Lee Randy, you can't spotlight hunt for groundhogs off 441 with a stolen iPad and a four-shot zipgun you traded for eight deactivated EBT cards!
Lee Randy, you can't live for three years behind the Pat's Kwik-Stop on 34th St on stolen gum, bushmeat, and 100 gallons of box wine you stole off a flat at Sam's Club without developing scurvy!
Well I did, and I didn't, men. Ain't sayin' I was successful in all of it. Sure, I got banned from Ocala Jai-Alai for life, but the look on that bastard's face was worth it when I told him I'd just raped his car. Rape is wrong, y'all, unless it's some no-count cashier at a jai-alai's Ford Probe. It was askin' for it, and I'm not at fault for giving it to him.
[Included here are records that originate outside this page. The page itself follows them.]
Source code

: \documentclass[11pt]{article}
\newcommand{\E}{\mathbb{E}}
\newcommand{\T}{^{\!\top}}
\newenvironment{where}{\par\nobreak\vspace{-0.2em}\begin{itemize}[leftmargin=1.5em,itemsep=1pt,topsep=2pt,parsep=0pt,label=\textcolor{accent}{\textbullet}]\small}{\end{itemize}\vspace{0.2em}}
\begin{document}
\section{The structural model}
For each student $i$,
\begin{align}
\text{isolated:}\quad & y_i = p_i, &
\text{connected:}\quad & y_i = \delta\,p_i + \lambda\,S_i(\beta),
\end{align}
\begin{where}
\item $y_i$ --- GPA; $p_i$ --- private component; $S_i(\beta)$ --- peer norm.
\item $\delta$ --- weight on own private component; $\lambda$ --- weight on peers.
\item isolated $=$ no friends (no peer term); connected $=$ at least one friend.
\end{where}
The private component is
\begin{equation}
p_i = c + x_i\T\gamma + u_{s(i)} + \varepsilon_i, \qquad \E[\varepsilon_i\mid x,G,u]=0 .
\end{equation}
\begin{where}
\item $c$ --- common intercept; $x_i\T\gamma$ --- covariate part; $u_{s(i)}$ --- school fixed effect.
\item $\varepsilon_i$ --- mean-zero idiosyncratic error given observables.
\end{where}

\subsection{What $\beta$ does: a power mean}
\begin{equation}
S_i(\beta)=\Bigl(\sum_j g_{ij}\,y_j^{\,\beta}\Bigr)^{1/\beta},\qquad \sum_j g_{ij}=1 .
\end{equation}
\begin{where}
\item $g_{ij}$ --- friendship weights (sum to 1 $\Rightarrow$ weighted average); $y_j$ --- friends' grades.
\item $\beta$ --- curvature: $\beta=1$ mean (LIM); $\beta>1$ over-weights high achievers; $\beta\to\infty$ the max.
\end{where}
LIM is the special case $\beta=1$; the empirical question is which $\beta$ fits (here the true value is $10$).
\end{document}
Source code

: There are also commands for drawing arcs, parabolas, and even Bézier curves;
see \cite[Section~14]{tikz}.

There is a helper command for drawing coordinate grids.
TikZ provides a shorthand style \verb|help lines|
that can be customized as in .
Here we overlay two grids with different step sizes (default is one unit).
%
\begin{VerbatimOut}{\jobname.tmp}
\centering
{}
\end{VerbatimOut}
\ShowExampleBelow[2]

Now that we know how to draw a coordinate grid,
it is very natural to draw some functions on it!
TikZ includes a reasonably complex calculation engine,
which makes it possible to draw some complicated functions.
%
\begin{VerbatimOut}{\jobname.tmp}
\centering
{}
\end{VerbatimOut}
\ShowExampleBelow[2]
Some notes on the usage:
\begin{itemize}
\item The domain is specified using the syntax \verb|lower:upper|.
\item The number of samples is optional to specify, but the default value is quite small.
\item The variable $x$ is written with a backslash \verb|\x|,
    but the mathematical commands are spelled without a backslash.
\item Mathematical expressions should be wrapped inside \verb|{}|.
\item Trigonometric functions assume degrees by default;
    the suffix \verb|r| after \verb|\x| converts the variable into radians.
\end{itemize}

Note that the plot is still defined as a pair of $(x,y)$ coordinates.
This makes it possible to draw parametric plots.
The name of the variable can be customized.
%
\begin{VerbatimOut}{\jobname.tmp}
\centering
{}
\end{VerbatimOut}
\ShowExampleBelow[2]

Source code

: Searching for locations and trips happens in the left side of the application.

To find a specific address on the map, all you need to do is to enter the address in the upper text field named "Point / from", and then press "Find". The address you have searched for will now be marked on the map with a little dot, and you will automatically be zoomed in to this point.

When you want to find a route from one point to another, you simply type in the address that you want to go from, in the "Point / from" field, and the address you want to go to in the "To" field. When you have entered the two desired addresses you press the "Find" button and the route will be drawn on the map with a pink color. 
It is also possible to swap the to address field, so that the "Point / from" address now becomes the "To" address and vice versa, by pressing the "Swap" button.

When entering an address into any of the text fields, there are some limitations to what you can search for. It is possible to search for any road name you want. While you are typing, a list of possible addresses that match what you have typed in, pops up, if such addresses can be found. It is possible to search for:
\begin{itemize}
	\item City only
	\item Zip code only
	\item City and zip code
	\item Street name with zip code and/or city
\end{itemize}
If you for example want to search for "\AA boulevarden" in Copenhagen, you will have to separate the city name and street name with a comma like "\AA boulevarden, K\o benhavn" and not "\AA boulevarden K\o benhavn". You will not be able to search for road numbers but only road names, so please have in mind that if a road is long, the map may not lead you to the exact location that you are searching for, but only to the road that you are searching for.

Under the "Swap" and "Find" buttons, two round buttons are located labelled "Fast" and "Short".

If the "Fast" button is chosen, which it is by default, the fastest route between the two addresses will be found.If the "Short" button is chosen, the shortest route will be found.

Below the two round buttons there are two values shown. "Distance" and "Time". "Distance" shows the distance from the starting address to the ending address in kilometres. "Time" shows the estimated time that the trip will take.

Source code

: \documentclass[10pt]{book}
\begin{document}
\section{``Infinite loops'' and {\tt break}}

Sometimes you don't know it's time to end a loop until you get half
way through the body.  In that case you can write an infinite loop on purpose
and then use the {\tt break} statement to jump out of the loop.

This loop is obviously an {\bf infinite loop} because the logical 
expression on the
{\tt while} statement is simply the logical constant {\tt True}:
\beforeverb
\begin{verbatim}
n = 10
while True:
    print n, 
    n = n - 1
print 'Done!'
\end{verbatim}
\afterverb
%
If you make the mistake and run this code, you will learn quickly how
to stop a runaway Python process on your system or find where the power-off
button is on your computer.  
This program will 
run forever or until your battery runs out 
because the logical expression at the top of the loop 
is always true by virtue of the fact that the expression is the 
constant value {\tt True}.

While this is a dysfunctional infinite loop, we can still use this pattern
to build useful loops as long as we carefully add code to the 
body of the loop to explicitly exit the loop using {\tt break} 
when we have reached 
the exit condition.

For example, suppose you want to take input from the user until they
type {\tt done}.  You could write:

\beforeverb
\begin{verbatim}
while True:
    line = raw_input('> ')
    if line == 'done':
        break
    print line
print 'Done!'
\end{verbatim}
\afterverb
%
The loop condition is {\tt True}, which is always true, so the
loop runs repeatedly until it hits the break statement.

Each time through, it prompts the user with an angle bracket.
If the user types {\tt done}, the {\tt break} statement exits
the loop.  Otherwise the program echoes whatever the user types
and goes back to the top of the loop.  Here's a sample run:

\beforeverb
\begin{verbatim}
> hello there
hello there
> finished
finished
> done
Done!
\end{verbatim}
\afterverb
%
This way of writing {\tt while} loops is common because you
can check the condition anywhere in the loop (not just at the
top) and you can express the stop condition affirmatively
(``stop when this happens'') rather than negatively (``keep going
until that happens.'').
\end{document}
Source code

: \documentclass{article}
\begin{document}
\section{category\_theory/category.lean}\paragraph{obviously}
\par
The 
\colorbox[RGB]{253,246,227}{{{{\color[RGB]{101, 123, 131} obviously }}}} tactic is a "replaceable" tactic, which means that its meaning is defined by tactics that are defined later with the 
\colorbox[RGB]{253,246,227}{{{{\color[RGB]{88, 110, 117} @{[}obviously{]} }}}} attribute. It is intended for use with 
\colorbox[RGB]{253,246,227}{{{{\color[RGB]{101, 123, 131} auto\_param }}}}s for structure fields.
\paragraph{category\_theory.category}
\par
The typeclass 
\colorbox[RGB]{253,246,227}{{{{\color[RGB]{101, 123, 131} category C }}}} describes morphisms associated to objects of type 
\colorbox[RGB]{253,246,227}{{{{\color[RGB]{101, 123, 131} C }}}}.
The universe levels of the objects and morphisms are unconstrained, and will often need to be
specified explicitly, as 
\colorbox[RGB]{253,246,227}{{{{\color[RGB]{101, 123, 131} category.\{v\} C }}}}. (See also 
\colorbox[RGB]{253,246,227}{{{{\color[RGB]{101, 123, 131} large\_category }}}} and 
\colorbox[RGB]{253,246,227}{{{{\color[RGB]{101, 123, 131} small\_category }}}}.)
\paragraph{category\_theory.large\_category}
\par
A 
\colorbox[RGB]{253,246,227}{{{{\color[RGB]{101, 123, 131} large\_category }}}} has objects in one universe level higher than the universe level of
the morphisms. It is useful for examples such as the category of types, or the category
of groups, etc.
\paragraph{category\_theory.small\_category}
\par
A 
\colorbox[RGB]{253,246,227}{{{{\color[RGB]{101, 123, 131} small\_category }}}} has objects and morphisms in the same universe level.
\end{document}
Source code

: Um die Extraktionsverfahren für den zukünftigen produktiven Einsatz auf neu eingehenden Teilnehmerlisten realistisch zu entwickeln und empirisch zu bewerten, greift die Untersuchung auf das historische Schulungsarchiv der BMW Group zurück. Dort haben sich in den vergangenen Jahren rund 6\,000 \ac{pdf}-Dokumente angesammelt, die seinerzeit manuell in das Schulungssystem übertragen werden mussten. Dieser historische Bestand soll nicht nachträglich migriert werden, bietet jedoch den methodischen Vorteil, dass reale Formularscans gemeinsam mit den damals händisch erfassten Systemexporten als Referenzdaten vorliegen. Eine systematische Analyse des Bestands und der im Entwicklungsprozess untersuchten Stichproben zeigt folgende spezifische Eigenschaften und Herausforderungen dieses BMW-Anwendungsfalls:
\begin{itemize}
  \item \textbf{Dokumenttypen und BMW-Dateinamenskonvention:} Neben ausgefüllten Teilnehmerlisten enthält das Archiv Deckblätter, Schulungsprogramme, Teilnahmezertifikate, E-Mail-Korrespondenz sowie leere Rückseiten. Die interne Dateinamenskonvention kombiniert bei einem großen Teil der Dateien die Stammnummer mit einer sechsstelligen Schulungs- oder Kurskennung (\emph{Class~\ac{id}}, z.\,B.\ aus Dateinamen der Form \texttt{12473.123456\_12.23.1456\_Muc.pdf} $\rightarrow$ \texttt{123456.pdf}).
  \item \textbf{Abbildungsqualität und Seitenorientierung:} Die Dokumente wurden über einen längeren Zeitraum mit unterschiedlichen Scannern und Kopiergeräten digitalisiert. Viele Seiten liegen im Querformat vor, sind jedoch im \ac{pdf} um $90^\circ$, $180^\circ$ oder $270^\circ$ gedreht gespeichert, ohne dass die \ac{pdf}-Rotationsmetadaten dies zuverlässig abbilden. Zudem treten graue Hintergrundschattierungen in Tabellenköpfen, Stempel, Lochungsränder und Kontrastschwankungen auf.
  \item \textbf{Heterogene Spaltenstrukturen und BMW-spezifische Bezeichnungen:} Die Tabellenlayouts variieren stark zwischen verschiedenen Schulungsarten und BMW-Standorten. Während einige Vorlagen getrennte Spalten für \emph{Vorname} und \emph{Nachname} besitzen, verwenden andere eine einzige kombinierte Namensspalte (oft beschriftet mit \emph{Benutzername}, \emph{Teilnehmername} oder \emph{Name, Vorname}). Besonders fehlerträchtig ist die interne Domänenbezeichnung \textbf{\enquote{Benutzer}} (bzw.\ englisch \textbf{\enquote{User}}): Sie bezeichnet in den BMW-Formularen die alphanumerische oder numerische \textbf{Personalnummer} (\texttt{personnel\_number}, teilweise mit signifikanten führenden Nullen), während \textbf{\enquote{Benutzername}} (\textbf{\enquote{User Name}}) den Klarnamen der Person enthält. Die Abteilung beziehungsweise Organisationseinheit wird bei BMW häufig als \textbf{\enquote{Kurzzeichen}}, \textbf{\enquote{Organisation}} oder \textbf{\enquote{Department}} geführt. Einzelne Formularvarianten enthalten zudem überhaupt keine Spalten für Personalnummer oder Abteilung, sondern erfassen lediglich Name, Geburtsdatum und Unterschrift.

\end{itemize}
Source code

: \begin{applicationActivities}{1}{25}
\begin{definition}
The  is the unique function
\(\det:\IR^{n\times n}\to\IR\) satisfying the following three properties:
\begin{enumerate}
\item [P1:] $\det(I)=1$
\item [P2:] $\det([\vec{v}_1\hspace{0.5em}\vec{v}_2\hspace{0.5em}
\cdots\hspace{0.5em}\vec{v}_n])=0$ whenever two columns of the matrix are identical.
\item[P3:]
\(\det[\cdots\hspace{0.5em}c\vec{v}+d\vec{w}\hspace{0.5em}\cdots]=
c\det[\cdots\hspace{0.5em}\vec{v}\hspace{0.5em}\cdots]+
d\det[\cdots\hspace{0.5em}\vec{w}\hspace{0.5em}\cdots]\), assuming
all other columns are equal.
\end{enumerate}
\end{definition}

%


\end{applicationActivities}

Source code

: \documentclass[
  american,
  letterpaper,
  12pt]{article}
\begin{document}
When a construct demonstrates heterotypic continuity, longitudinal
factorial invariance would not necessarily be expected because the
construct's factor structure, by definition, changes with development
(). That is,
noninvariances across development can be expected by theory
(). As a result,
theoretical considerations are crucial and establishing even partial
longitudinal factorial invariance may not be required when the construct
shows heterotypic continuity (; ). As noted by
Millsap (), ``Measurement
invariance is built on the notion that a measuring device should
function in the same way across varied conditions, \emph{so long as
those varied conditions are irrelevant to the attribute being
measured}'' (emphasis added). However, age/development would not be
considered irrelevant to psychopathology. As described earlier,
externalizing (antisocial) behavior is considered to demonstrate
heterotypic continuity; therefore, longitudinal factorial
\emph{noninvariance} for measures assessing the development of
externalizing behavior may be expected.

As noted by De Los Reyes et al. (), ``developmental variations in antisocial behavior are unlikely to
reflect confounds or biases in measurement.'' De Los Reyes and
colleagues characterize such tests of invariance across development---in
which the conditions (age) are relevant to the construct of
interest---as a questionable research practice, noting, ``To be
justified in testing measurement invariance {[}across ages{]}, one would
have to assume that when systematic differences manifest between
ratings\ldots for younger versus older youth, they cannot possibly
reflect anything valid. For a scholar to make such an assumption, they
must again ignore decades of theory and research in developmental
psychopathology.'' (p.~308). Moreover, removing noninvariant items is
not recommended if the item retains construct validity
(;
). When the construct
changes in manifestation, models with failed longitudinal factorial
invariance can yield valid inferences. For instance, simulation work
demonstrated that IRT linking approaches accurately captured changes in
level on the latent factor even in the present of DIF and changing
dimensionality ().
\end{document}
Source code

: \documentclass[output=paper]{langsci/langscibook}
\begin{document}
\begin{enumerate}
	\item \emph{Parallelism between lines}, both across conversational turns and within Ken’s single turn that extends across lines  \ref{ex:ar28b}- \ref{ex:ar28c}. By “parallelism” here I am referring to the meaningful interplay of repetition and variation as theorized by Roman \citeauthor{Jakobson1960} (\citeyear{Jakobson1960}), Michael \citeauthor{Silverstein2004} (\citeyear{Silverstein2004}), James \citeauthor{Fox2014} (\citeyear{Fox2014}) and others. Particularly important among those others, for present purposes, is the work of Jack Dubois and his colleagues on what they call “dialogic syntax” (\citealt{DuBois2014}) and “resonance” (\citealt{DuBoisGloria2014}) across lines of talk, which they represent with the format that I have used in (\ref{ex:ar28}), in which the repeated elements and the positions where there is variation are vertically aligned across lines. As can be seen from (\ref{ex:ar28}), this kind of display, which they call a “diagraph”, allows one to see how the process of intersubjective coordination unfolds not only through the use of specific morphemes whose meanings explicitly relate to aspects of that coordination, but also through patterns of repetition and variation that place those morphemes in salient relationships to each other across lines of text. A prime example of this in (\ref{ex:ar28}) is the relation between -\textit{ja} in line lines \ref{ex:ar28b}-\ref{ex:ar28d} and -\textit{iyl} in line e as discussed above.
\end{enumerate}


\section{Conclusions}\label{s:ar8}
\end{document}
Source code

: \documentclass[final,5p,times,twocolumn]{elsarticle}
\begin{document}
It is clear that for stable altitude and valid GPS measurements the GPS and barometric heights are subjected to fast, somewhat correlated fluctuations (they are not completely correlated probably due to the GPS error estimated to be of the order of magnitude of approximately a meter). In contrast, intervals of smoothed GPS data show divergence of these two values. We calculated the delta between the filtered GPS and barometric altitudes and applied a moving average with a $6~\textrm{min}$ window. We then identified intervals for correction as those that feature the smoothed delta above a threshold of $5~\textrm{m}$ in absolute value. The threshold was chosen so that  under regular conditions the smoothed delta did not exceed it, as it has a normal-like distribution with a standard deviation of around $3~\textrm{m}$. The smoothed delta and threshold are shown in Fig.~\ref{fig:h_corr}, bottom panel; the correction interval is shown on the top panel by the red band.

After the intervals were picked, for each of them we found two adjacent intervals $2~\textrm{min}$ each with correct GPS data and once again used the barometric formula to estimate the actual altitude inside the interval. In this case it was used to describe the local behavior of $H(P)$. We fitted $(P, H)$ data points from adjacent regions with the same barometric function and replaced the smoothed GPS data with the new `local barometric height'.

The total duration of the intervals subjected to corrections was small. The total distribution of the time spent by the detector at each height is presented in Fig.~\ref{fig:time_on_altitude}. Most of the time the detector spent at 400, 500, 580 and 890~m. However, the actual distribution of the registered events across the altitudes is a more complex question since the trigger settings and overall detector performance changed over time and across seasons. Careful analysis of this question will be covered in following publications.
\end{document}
[/tooth falls from mouth while talking]
So anyway, you gotta embrace the impossible. LSU's faster. They're bigger up front. And if you get arrested in that state you can pay your way out with sex, cigarettes, Mexican pesos, or inhalants. A mix of three of the four is most effective, I've found. In Florida you gotta go all four, and that's what we get for not havin' a goddamn income tax.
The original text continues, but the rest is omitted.